You can get the IP addresses for VMs from within the virtual machine from the guest property:

(Get-VM -Name MyVM).Guest.IPAddress

if you use this on all VMs you get a list of IP addresses and not knowing which IP address belongs to which VM:

PowerCLI C:\> (Get-VM).Guest.IPAddress
192.168.1.75
fe80::250:56ff:fe81:aa21
192.168.1.78
fe80::250:56ff:fe81:d61
192.168.1.79

Since what we wanted was usable IP addresses we have to do something else/different:

Get-VM -Name MyVM | Select Name, @{N="IP";E={@($_.Guest.IPAddress)}}

This wil return the IP address, or if you have more IP addresses, like IPv6, you get an array with the IP addresses.

Or another way:

One VM

(Get-VMGuest -VM (Get-VM -name MyVM)).IPAddress

Multiple VMs

Get-VM | Get-VMGuest | Format-Table VM, IPAddress

Results in:

VM          IP Address
--          ----------
control     {}
Photon      {192.168.1.12}
dc01        {192.168.3.4}
OpenVPN     {192.168.1.254,192.168.2.1}
vCenter6    { 192.168.1.79, fe80::250:56ff:fe81:d61}

Retrieving IP addresses for all VMs

This is useful if you want to create a list of all your VMs with corresponding IP addresses.

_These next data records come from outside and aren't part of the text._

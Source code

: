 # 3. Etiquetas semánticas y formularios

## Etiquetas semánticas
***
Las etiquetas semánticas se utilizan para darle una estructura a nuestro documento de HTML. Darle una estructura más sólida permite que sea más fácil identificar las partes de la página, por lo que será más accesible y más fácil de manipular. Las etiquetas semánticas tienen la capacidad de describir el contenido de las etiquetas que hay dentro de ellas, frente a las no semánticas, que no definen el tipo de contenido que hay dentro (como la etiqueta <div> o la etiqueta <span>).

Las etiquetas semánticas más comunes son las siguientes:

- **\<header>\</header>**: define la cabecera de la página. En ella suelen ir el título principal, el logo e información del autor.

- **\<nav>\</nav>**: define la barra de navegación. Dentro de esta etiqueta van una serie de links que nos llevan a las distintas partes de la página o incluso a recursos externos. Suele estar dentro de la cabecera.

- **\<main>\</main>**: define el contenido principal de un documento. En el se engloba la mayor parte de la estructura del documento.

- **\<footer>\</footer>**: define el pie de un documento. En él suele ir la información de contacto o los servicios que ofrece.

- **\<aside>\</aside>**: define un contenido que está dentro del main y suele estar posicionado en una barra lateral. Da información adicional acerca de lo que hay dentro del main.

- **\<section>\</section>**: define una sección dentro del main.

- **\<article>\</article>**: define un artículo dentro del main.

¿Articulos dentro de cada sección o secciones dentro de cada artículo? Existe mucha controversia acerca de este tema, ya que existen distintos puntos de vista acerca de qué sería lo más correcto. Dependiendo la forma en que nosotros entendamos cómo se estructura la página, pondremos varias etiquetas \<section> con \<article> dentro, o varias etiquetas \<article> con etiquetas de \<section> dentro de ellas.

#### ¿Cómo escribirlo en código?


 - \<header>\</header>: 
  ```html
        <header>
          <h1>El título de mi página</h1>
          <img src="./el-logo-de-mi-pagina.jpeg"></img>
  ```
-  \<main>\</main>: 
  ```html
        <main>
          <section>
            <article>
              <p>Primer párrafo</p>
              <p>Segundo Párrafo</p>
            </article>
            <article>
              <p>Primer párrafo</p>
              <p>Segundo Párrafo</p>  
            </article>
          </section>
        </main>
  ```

Get-VM | Select Name, @{N="IP";E={@($_.guest.IPaddress)}} | foreach { write-host $_.Name $_.IP}

or

Get-VM | Get-VMGuest | Format-Table VM, IPAddress

The list you get contains the name of the VM and all IP addresses that are known or recognized for the VM. Note that the VMs have to be powered on to retrieve the IP addresses.